For many Wilmingtonians, as well as citizens across the country, current social circles and conversations (online and otherwise) revolve around racism, hate, violence, and death. Not surprisingly, often they can be fueled by misinformation and lack of understanding. For others, maybe it’s just hard to be a part of the conversation.
Enter: Potluck for Peace.
Started by YWCA Lower Cape Fear, the first Potluck for Peace stemmed from YWCA’s involvement in the annual Martin Luther King Jr. celebration in 2015. The first potluck was dubbed “Wilmington in Black and White: Continuing the Conversation,” and its theme surrounded “Recognizing and Respecting Differences.” Diversity specialist Kimberly McLaughlin-Smith (also known as the Night Nurse over the past 20 years, who hosts reggae music on local stations, and can now be heard on Modern Rock 98.7’s Reggae Redemption) hosted the inaugural discussion.

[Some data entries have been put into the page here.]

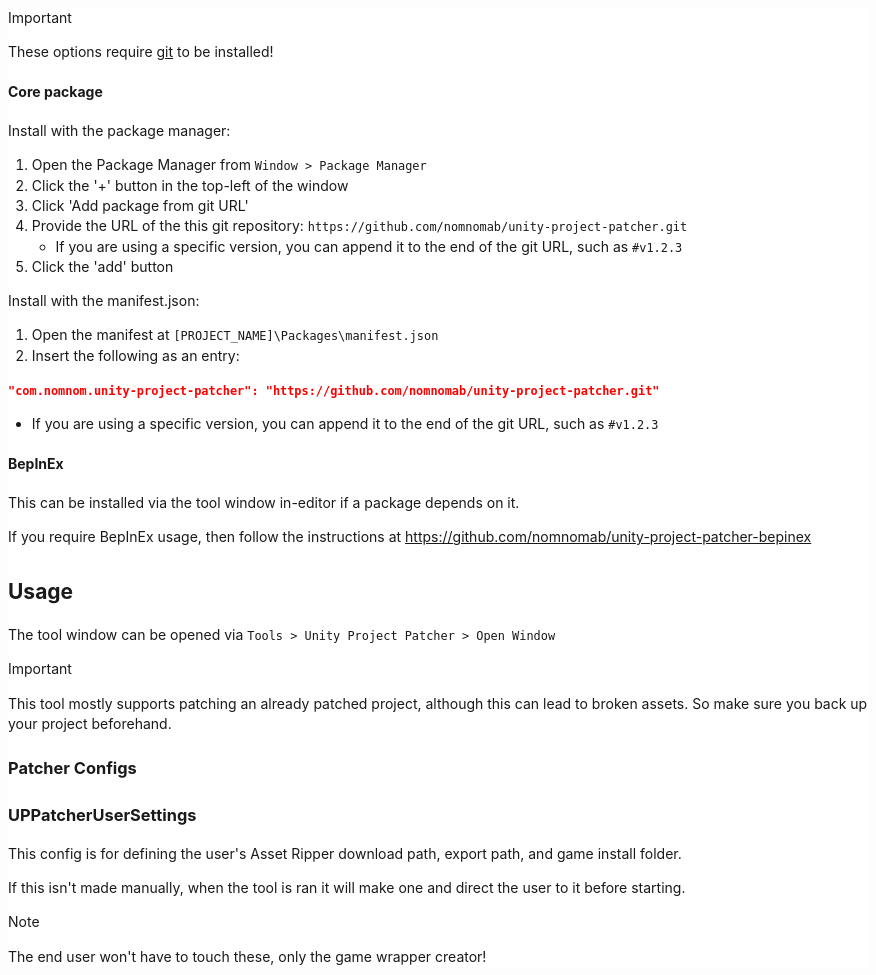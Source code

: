 > [!IMPORTANT]  
> These options require [git](https://git-scm.com/download/win) to be installed!

#### Core package

Install with the package manager:

1. Open the Package Manager from `Window > Package Manager`
2. Click the '+' button in the top-left of the window
3. Click 'Add package from git URL'
4. Provide the URL of the this git repository: `https://github.com/nomnomab/unity-project-patcher.git`
    - If you are using a specific version, you can append it to the end of the git URL, such as `#v1.2.3`
5. Click the 'add' button

Install with the manifest.json:

1. Open the manifest at `[PROJECT_NAME]\Packages\manifest.json`
2. Insert the following as an entry:

```json
"com.nomnom.unity-project-patcher": "https://github.com/nomnomab/unity-project-patcher.git"
```

- If you are using a specific version, you can append it to the end of the git URL, such as `#v1.2.3`

#### BepInEx

This can be installed via the tool window in-editor if a package depends on it.

If you require BepInEx usage, then follow the instructions at https://github.com/nomnomab/unity-project-patcher-bepinex


## Usage

The tool window can be opened via `Tools > Unity Project Patcher > Open Window`

> [!IMPORTANT]  
> This tool mostly supports patching an already patched project, although this can lead to broken assets.
> So make sure you back up your project beforehand.

### Patcher Configs

### UPPatcherUserSettings

This config is for defining the user's Asset Ripper download path, export path, and game install folder.

If this isn't made manually, when the tool is ran it will make one and direct the user to it before starting.

> [!NOTE]  
> The end user won't have to touch these, only the game wrapper creator!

They received such positive feedback for the first potluck that YWCA’s community outreach coordinator Kelly Williams says they decided to hold one each quarter indefinitely. “The overall goal is to continue a conversation about changes that need to be made in the community,” she says, “and express concerns or problems we see, and then move toward healthy and positive solutions, and ways for reconciliation.”
Their second potluck, “On a Mission for Girls of Color,” was an extension to YWCA’s Stand Against Racism campaign last April. Women empowerment specialist and founder of Escape to Sisterhood and Girls Rocking in the South (G.R.I.T.S.), Suprena Hickman, led the event.

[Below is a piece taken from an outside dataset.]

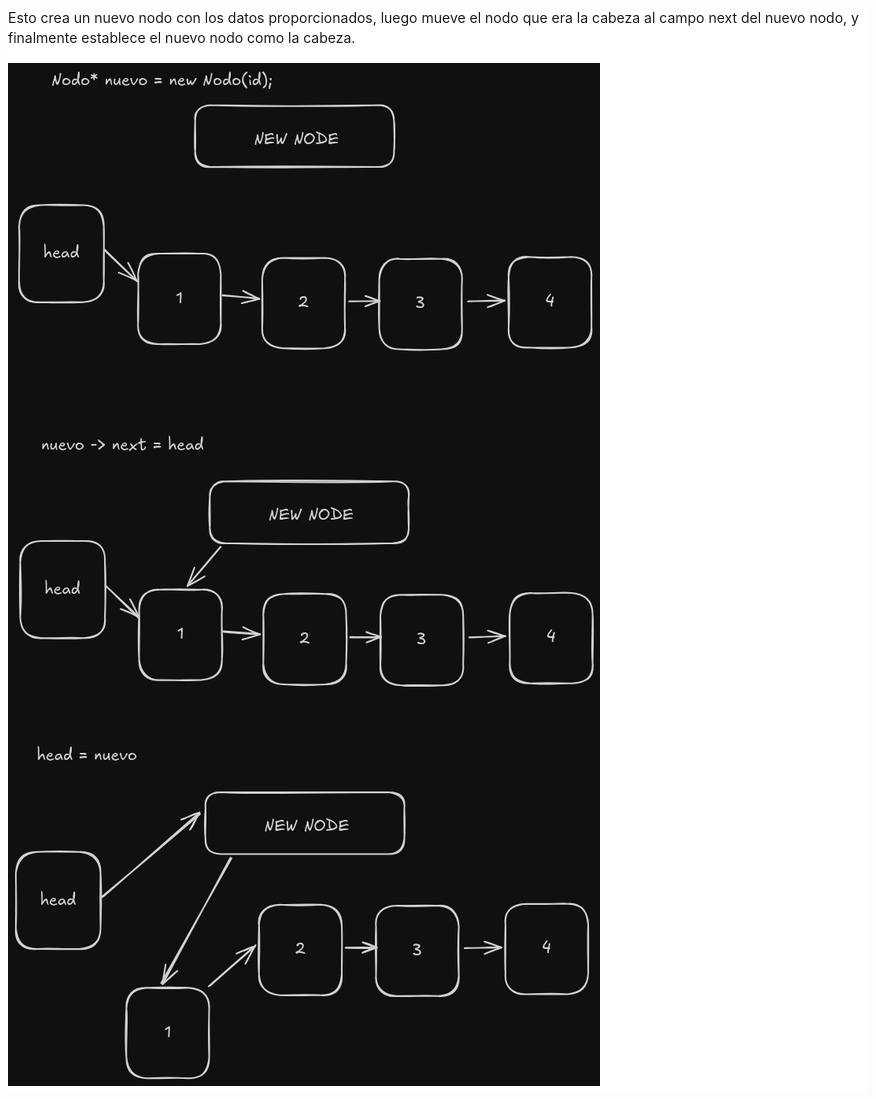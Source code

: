 Esto crea un nuevo nodo con los datos proporcionados, luego mueve el nodo que era la cabeza al campo next del nuevo nodo, y finalmente establece el nuevo nodo como la cabeza.

![Insertar al Principio](../InsertAtHead.png)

Now on their third Potluck for Peace, “Continuing the Conversation” is scheduled for July 21, 6 p.m.- 8 p.m., at YWCA on College Road. It will be facilitated by Kenny House, board president of the Wilmington Area Leadership Foundation.

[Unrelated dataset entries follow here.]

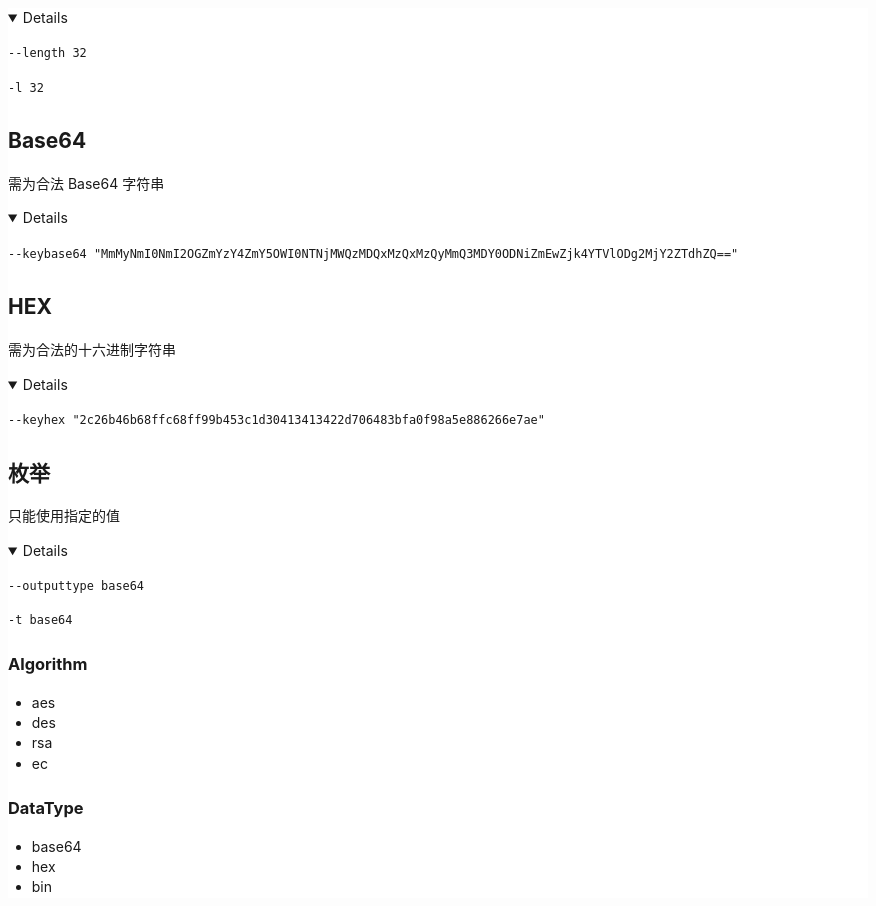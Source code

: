 <details open="open">

```shell
--length 32
```

```shell
-l 32
```

</details>

## Base64
需为合法 Base64 字符串

<details open="open">

```shell
--keybase64 "MmMyNmI0NmI2OGZmYzY4ZmY5OWI0NTNjMWQzMDQxMzQxMzQyMmQ3MDY0ODNiZmEwZjk4YTVlODg2MjY2ZTdhZQ=="
```

</details>

## HEX
需为合法的十六进制字符串

<details open="open">

```shell
--keyhex "2c26b46b68ffc68ff99b453c1d30413413422d706483bfa0f98a5e886266e7ae"
```

</details>

## 枚举
只能使用指定的值

<details open="open">

```shell
--outputtype base64
```

```shell
-t base64
```

</details>

### Algorithm
- aes
- des
- rsa
- ec

### DataType
- base64
- hex
- bin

“The goal for the potluck is to offer a platform and safe space to have an open dialogue about the issues plaguing our community,” Williams explains, “centered around diversity, unity, equality, and race relations.”
Potluck for Peace starts where a lot of good conversations do: with food. Each guest is asked to bring a dish to share, whether it’s a side, entrée or drink. The idea is to contribute to a “family-style dinner” in a safe and respectful environment, where minds can be open to engaging discussion led by a facilitator.
“The idea is each table should have a variety of people,” Williams continues, “from different education levels, backgrounds, socioeconomic statuses, career paths, political and religious affiliations, etc. By sitting at a table with people we wouldn’t normally associate with, it forces us out of our comfort zones.”
Each table is given group activities and topics to discuss. YWCA assistant executive director Katie Tate says facilitators typically have large and small group activities planned. “A larger group activity is used as an ice-breaker, and then we break into smaller groups to have more intimate conversations,” she says.
At the end of the meal, everyone reconvenes for a larger discussion pertaining to the activity. This is where Kenny House, who’s also representing a new initiative of WALF called “Change,” will continue to host talks of race, culture and building bridges.
“Part of [Kenny’s] expertise is conflict resolution, reconciliation, and positive interactions and engagement,” Williams explains. “This is not Kenny’s first time leading this discussion. The group often gets together and hosts similar discussions, so Kenny will be facilitating a discussion with interactive games and activities similar to what [they’ve] done in the past.”
House will focus on relationships and the kind of communication that builds bridges rather than polarizes people. Groups will explore different perspectives, ideas and questions about different cultures and racial backgrounds. The idea of such interaction is to help build healing relationships. Williams says the exercises will not focus on recent events and issues like Black Lives Matter and police brutality.
“Those issues have been occurring for 60-plus years,” she says. “Kenny and the event host will definitely have a statement about the issues, but we want to focus more on long-lasting problems and solutions in hopes this isn’t seen as an event that is reactionary to media or news, but is very aware and evident that systemic racism has been in existence for over 120 years.”
Another of its goals is to connect the YWCA and its programming with more community members. Essentially, they hope to grow their audience. “Potlucks allow us to serve people [who] are potential members and program participants of the Y,” Tate says. “We currently have volunteer opportunities available, as well as committee positions.”
Past potlucks have seen diverse groups in attendance, including community members and leaders, public officials, and youth. However, Tate says participants should come prepared for mature conversation not suitable for young children. “Everyone in the community is welcome and encouraged to attend Potluck for Peace,” she adds.